How Federal Policymakers Can Reset and Redirect Medicare Home Health Benefits

Clarify Medicare policy on home health benefits

Policymakers must ensure that federal policy and regulatory practices are consistent with current law, incentivizing providers to offer the full range of services, not just skilled care. The Center for Bipartisan Policy recently recommended the CMS administrator to take a range of steps to better meet the needs of beneficiaries in the benefit structure. As CMS expands Value-based payment for home health nationally, it will be especially important to improve provider understanding and implementation of federal policy. Congress should also exercise its oversight role to examine the barriers that Medicare beneficiaries and their families face in accessing Medicare home health benefits.

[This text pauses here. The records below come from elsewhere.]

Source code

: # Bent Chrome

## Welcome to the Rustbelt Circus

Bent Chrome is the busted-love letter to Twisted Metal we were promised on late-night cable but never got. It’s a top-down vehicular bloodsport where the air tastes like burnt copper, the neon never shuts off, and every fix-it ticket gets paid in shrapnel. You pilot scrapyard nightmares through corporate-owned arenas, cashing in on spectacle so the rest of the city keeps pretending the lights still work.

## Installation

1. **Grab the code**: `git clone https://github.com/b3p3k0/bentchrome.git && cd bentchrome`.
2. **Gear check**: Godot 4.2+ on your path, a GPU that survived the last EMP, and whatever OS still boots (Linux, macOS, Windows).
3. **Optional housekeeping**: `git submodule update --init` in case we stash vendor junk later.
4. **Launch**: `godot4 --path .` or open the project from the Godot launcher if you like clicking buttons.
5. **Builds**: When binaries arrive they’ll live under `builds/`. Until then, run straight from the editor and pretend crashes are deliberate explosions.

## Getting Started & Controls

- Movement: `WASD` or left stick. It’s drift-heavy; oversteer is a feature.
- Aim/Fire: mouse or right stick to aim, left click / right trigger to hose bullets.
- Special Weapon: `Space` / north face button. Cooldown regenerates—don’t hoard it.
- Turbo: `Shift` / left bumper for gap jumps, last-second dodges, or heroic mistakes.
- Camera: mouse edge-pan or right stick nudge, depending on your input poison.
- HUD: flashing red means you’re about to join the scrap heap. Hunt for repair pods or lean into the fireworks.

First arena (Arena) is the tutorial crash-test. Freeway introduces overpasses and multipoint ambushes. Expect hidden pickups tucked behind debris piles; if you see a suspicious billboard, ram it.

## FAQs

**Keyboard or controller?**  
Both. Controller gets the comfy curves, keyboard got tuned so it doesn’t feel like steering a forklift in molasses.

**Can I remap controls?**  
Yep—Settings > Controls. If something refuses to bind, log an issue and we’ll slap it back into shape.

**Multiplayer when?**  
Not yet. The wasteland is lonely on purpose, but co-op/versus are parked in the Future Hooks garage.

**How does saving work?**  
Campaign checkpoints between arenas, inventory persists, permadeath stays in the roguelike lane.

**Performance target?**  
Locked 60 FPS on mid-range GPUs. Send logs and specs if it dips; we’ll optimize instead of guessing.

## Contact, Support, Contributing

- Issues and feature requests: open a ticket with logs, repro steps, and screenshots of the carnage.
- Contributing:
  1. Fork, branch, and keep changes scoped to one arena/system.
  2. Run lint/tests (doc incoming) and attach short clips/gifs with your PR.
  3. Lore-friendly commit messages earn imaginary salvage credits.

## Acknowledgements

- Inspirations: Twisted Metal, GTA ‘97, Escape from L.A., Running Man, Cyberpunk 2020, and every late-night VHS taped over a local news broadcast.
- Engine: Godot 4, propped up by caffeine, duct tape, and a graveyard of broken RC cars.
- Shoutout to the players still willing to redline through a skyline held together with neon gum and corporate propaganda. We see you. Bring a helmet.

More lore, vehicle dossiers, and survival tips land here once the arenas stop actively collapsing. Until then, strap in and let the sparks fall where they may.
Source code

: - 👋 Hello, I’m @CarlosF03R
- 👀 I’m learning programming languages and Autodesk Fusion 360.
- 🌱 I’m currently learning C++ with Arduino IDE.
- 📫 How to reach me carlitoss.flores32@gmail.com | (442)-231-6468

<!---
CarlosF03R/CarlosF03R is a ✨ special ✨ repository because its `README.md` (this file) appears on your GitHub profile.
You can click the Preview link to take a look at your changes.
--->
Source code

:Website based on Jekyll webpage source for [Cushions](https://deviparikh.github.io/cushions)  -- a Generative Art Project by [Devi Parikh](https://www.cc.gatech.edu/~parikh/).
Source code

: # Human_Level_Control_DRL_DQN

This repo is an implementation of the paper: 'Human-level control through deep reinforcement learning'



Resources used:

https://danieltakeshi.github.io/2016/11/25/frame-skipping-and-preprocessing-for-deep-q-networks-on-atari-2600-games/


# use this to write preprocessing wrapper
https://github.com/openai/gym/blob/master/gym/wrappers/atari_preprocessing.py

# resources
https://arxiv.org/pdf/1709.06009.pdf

Improve data, information, and research to eliminate disparities in access to home health benefits

CMS leadership has expressed a commitment to improving equity in health care. The federal government should modernize the quality and transparency of public program data by race, ethnicity, language, age, disability status, and residence; such efforts are needed to examine and eliminate disparities in access to home health services and to hold providers accountable. To better understand how racism and culture affect access to and use of home health services, federal officials should invest in research and community partnerships to engage and work with diverse communities of Medicare beneficiaries, their caregivers, and providers , anchored in these communities. Department of Health and Human Services Justice Action Plan provides an opportunity to address language, communication and stakeholder engagement. As a policy expert who addresses the needs of the Asian American and Native Hawaiian/Pacific Islander communities, emphasized,

“Having resources in the communities’ preferred language is really essential for access and even just raising awareness that the benefit exists and what paperwork needs to be filled out to find a home health care provider, all of this requires proper communication … perhaps a home health benefits ambassador who could help access the benefit, similar to an enrollment navigator.”

Real-time assistance that goes beyond a 1-800 number is also needed to help beneficiaries navigate the system, understand their rights, and appeal when services are denied.

The pandemic has heightened the urgency to realign the Medicare home health care system to better serve Medicare beneficiaries at home. The ideas and strategies offered here provide guidance for promoting greater equity and accountability in the delivery of existing Medicare home health benefits.

Authors’ note

The authors’ work described in this article was supported by the Commonwealth Fund, a national, private foundation based in New York that supports independent research on health issues and awards grants to improve health practice and policy. The views presented here are those of the authors and not necessarily those of the Commonwealth Fund, its directors, officers or employees.